38 The revised pleading should again be reworked so that it is possible to trace through the duty; associated breach; and corresponding damage. It should also not contain superfluous matters. Thus, for example, although the pleading currently contains an allegation that the duty includes a duty to act with “reasonable promptness” (paragraph 8(b) this appears to be unnecessary, having no corresponding consequence (see paragraph 16).
39 Counsel for the plaintiff suggested that there was no fiduciary duty to act in the “best interests of the defendant” (as alleged in paragraph 16(a)). However, given the decision in Goddard Elliott v Fritsch[6] this is a question for trial.

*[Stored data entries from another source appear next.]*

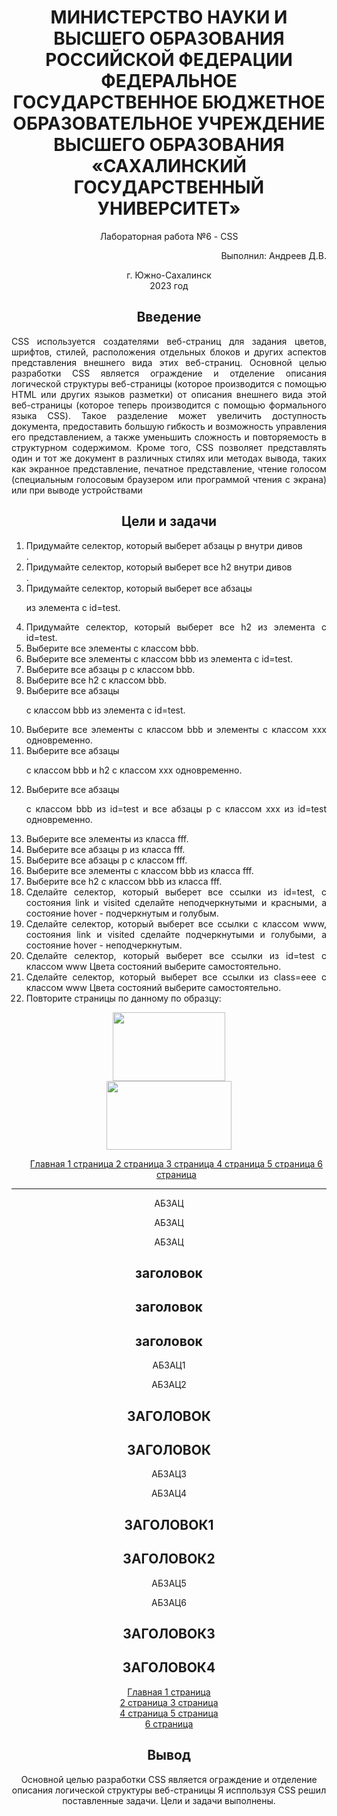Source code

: <h1 align= "center"> МИНИСТЕРСТВО НАУКИ И ВЫСШЕГО ОБРАЗОВАНИЯ РОССИЙСКОЙ ФЕДЕРАЦИИ ФЕДЕРАЛЬНОЕ ГОСУДАРСТВЕННОЕ БЮДЖЕТНОЕ ОБРАЗОВАТЕЛЬНОЕ УЧРЕЖДЕНИЕ ВЫСШЕГО ОБРАЗОВАНИЯ «САХАЛИНСКИЙ ГОСУДАРСТВЕННЫЙ УНИВЕРСИТЕТ»</h1>
<p align= "center">Лабораторная работа №6 - CSS</p>
<p align= "right">Выполнил: Андреев Д.В.</p>
<p align="center">г. Южно-Сахалинск <br> 2023 год</p>
<h2 style="text-align: center">Введение</h2>
<p align="justify">CSS используется создателями веб-страниц для задания цветов, шрифтов, стилей, расположения отдельных блоков и других аспектов представления внешнего вида этих веб-страниц. Основной целью разработки CSS является ограждение и отделение описания логической структуры веб-страницы (которое производится с помощью HTML или других языков разметки) от описания внешнего вида этой веб-страницы (которое теперь производится с помощью формального языка CSS). Такое разделение может увеличить доступность документа, предоставить большую гибкость и возможность управления его представлением, а также уменьшить сложность и повторяемость в структурном содержимом.
Кроме того, CSS позволяет представлять один и тот же документ в различных стилях или методах вывода, таких как экранное представление, печатное представление, чтение голосом (специальным голосовым браузером или программой чтения с экрана) или при выводе устройствами</p>
<h2 style="text-align: center">Цели и задачи</h2>
<ol align="justify">
    <li>
       Придумайте селектор, который выберет абзацы p внутри дивов <div>.
    </li>
    <li>
        Придумайте селектор, который выберет все h2 внутри дивов <div>.
    </li>
    <li>
       Придумайте селектор, который выберет все абзацы <p> из элемента с id=test.
    </li>
    <li>
       Придумайте селектор, который выберет все h2 из элемента с id=test.
    </li>
    <li>
       Выберите все элементы с классом bbb. 
    </li>
    <li>
       Выберите все элементы с классом bbb из элемента с id=test.
    </li>
    <li>
       Выберите все абзацы p с классом bbb.
    </li>
    <li>
        Выберите все h2 с классом bbb.
    </li>
    <li>
       Выберите все абзацы <p> с классом bbb из элемента с id=test.
    </li>
    <li>
        Выберите все элементы с классом bbb и элементы с классом xxx одновременно.
    </li>
    <li>
       Выберите все абзацы <p> с классом bbb и h2 с классом xxx одновременно.
    </li>
    <li>
      Выберите все абзацы <p> с классом bbb из id=test и все абзацы p с классом xxx из id=test одновременно.
    </li>
    <li>
     	Выберите все элементы из класса fff.
    </li>
    <li>
        	Выберите все абзацы p из класса fff.
    </li>
    <li>
        	Выберите все абзацы p с классом fff.
    </li>
    <li>
     	Выберите все элементы с классом bbb из класса fff.
    </li>
    <li>
       	Выберите все h2 с классом bbb из класса fff.
    </li>
    <li>
       	Сделайте селектор, который выберет все ссылки из id=test, с состояния link и visited сделайте неподчеркнутыми и красными, а состояние hover - подчеркнутым и голубым.
    </li>
    <li>
        Сделайте селектор, который выберет все ссылки с классом www, состояния link и visited сделайте подчеркнутыми и голубыми, а состояние hover - неподчеркнутым.
    </li>
    <li>
      	 Сделайте селектор, который выберет все ссылки из id=test с классом www Цвета состояний выберите самостоятельно.
    </li>
    <li>
        Сделайте селектор, который выберет все ссылки из class=eee с классом www Цвета состояний выберите самостоятельно.
    </li>
    <li>
      	Повторите страницы по данному по образцу:
    </li>
   
</ol>


<p>
<html> 
<head> 
    <link rel="stylesheet" href="index.css">
<title>DZAGOLOVKI</title>
</head>
<style>
body {
        background-image: url('qwe.jpg'); 
        background-repeat: no-repeat;
		text-align:center;
      }
</style>
   <div class="su" ><img src="qw.gif"  width="180" height="110"></div>
   <div class="sus" ><img src="qw1.gif"  width="200" height="110"></div>
   <div class="menu" >
 <ul >
 <a href="index.html">Главная </a>
<a href="one.html">1 страница </a>
<a href="two.html">2 страница </a>
<a href="three.html">3 страница </a>
<a href="for.html">4 страница </a>
<a href="five.html">5 страница </a>
<a href="six.html">6 страница </a>
</ul>

</div>
<hr>
 <div class="heading" id="testqq">
 <p>АБЗАЦ</p>
  <p>АБЗАЦ</p>
   <p>АБЗАЦ</p>
 <h2>заголовок</h2>
   <h2>заголовок</h2>
    <h2>заголовок</h2>
</div>

<div class="bbb" id="testt">  
<p>АБЗАЦ1</p>
<p>АБЗАЦ2</p>
 <h2>ЗАГОЛОВОК</h2>
<h2>ЗАГОЛОВОК</h2>
    </div>
<div class="xxx" id="tests">  
<p>АБЗАЦ3</p>
<p>АБЗАЦ4</p>
 <h2>ЗАГОЛОВОК1</h2>
   <h2>ЗАГОЛОВОК2</h2>
    </div>
<div class="fff" id="testq">  
<p>АБЗАЦ5</p>
<p>АБЗАЦ6</p>
   <h2>ЗАГОЛОВОК3</h2>
   <h2>ЗАГОЛОВОК4</h2>
   <a href="index.html" >Главная </a>
	<a href="one.html">1 страница </a>	
</div>
<div class="www" id="test">  
<a href="two.html">2 страница </a>
<a href="three.html">3 страница </a>
 </div>
 <div id="test">  
<a href="for.html" class="wwww">4 страница </a>
<a href="five.html">5 страница </a>
   </div>
   <div class="eee" >  
   <a href="six.html" class="www">6 страница </a>
 </div>
</body>
</html> 
</p>

<h2 style="text-align: center">Вывод</h2>
Основной целью разработки CSS является ограждение и отделение описания логической структуры веб-страницы
Я исппользуя CSS решил поставленные задачи. Цели и задачи выполнены.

[6] [2012] VSC 87 at [542]
Misleading and deceptive/unconscionable conduct
40 The current pleading again contains a “rolled up” claim for all categories of damages which could not flow from the various breaches alleged.
41 However, Counsel suggested that damages were only sought in categories A and B for the “unilateral withdrawal”.
42 This should be clarified with proper particulars provided at paragraph 19.
Equitable Estoppel
43 The equitable estoppel claim appears to be in sound form, save that particulars should be given at paragraphs 24 to 26.
Conclusion
44 The following orders are appropriate:
· The application to file and serve a proposed further amended counterclaim in the form of the document dated 30 June 2014 is refused;
· On or before 29 August 2014, the defendant should file and serve a further proposed amended counterclaim in a form which is consistent with, and gives effect to, these Reasons;
· On or before 5 September 2014, the plaintiff should advise the defendant as to whether it objects to the form of the proposed pleading, giving reasons;
· The matters is listed before the Commercial List Duty Judge on 10 September 2014 at 10.30 am for further directions;
· The defendant should pay the plaintiff’s costs of and incidental to this application, including the costs of the hearing on 7 August 2014.